Quantile Regression

Regression Without The Mean

Author

Modified

May 19, 2025

import numpy as np
import matplotlib.pyplot as plt
import pandas as pd
import seaborn as sns
from sklearn.datasets import make_friedman1
from sklearn.model_selection import train_test_split
from sklearn.linear_model import QuantileRegressor
from sklearn.ensemble import HistGradientBoostingRegressor
from sklearn.metrics import mean_pinball_loss

Squared Error versus Absolute Error

For regression, the most common loss function is the mean squared error (MSE). That is, models are often constructed to minimize the (mean) squared error.¹ However, MSE is not the only acceptable loss function. The mean absolute error (MAE) is the most common alterative.² Previously, we have used mean absolute error to evaluate models that had already been constructed. Now, we will consider the mean absolute error as a loss function to be minimized during training.

Mean Squared Error

\[ L(y, \hat{y}) = \frac{1}{n} \sum_{i=1}^{n} (y_i - \hat{y}_i)^2 \]

Mean Absolute Error

\[ L(y, \hat{y}) = \frac{1}{n} \sum_{i=1}^{n} |y_i - \hat{y}_i| \]

Show Code for Plot

# values for plotting
errors = np.linspace(-3, 3, 400)

# create plot
fig, ax = plt.subplots(figsize=(10, 6))
ax.plot(errors, errors**2, label="Squared Error", color="tab:blue")
ax.plot(errors, np.abs(errors), label="Absolute Error", color="tab:orange")
ax.set_xlabel("Prediction Error: $y_i - \\hat{y}_i$")
ax.set_ylabel("Loss Contribution")
ax.set_title("Squared vs Absolute Error Contributions")
ax.legend()
# show plot
plt.show()

Figure 1: A visual representation of the difference between squared error and absolute error.

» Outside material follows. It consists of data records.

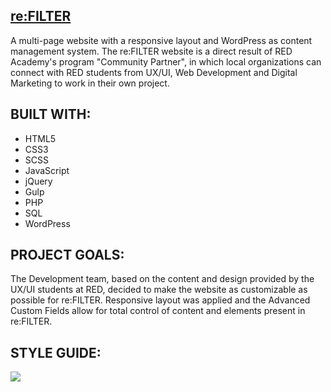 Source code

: ## [re:FILTER](https://refilter.van.cp.academy.red/)

A multi-page website with a responsive layout and WordPress as content management system. The re:FILTER website is a direct result of RED Academy's program "Community Partner", in which local organizations can connect with RED students from UX/UI, Web Development and Digital Marketing to work in their own project.

## BUILT WITH:

- HTML5
- CSS3
- SCSS
- JavaScript
- jQuery
- Gulp
- PHP
- SQL
- WordPress


## PROJECT GOALS:

The Development team, based on the content and design provided by the UX/UI students at RED, decided to make the website as customizable as possible for re:FILTER. Responsive layout was applied and the Advanced Custom Fields allow for total control of content and elements present in re:FILTER.


## STYLE GUIDE:

  <img src="https://user-images.githubusercontent.com/43591615/65732630-995d2e80-e07f-11e9-8ad7-2679b53d1760.png">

Figure 1 shows the loss contributions for the squared error and absolute error as a function of a potential prediction error, \(y_i - \hat{y}_i\). When the magnitude of th error is less than \(1\), the resulting squared error is smaller than the absolute error. However, the squared error grows much faster than the absolute error for larger errors. This is why squared error is often said to “defend” against large errors.

Why a preference for squared error? Realistically, squared error is the easier function to optimize. More specifically, it is simply easier to take derivatives of squared error than absolute error.

When the squared error is minimized, the resulting model estimates the conditional mean of the target variable. When the absolute error is minimized, the resulting model estimates the conditional median of the target variable.

When the target variables is symmetric (conditional on the features), the conditional mean and median are the same. With an asymmetric target variable, the conditional mean and median will be different.

Quantiles

The median is the 50th percentile, which divides a distribution (or data) into two equal halves. The median is also a particular case of a quantile, specifically the 0.5 quantile. Quantiles are defined as the values that divide a probability distribution into intervals containing specified probabilities.

For a random variable \(X\), the \(p\) quantile, \(Q(p)\), is the value \(q\) such that:

\[ F(q) = P(X \leq q) = p, \]

where \(F(x)\) is the cumulative distribution function (CDF) of the random variable \(X\).

The quantile function is the inverse of the cumulative distribution function (CDF).

\[ q = Q(p) = F^{-1}(p) = \inf \{ x : F(x) \geq p \} \]

The quantile function is also known as the percent-point function. In scipy, the quantile function is implemented as scipy.stats.<distribution>.ppf. For example, the quantile function for the normal distribution is scipy.stats.norm.ppf.

from scipy.stats import norm

X = norm(loc=0, scale=1)
quantiles = [0.025, 0.5, 0.975]
for q in quantiles:
    print(f"Quantile {q}: {X.ppf(q):.2f}")

Quantile 0.025: -1.96
Quantile 0.5: 0.00
Quantile 0.975: 1.96

p = X.cdf(2)
q = X.ppf(p)
print(f"The {p:.4f} quantile of the standard normal distribution is {q:.4f}.")

The 0.9772 quantile of the standard normal distribution is 2.0000.

When dealing with sample data, rather than a probability distribution, the quantiles must be estimated. With a sample of \(n\) observations, we would like the \(p\) (sample) quantile to be the value \(q\) such that:

\[ \frac{1}{n} \sum_{i=1}^{n} I(X_i \leq q) = p, \]

where \(I(X_i \leq q)\) is an indicator function that is equal to 1 if \(X_i \leq q\) and 0 otherwise. However, there may be multiple values of \(q\) that satisfy this equation, or there may be no such value. As such, different software packages use different methods with specific details for estimating quantiles, usually involving ranks, but we will exclude those details here.

import numpy as np

np.random.seed(42)
data = np.random.normal(size=100)
quantiles = [0.025, 0.5, 0.975]
for q in quantiles:
    print(f"(Sample) Quantile {q}: {np.quantile(data, q):.2f}")

(Sample) Quantile 0.025: -1.94
(Sample) Quantile 0.5: -0.13
(Sample) Quantile 0.975: 1.55

np.mean(data < np.quantile(data, 0.025))

0.03

Pinball Loss

Understanding that the median is a specific quantile, and minimizing mean absolute error constructs a model that estimates the conditional median, \(Q(0.5)\), we are left to wonder if it is possible to construct models that estimate other (conditional) quantiles.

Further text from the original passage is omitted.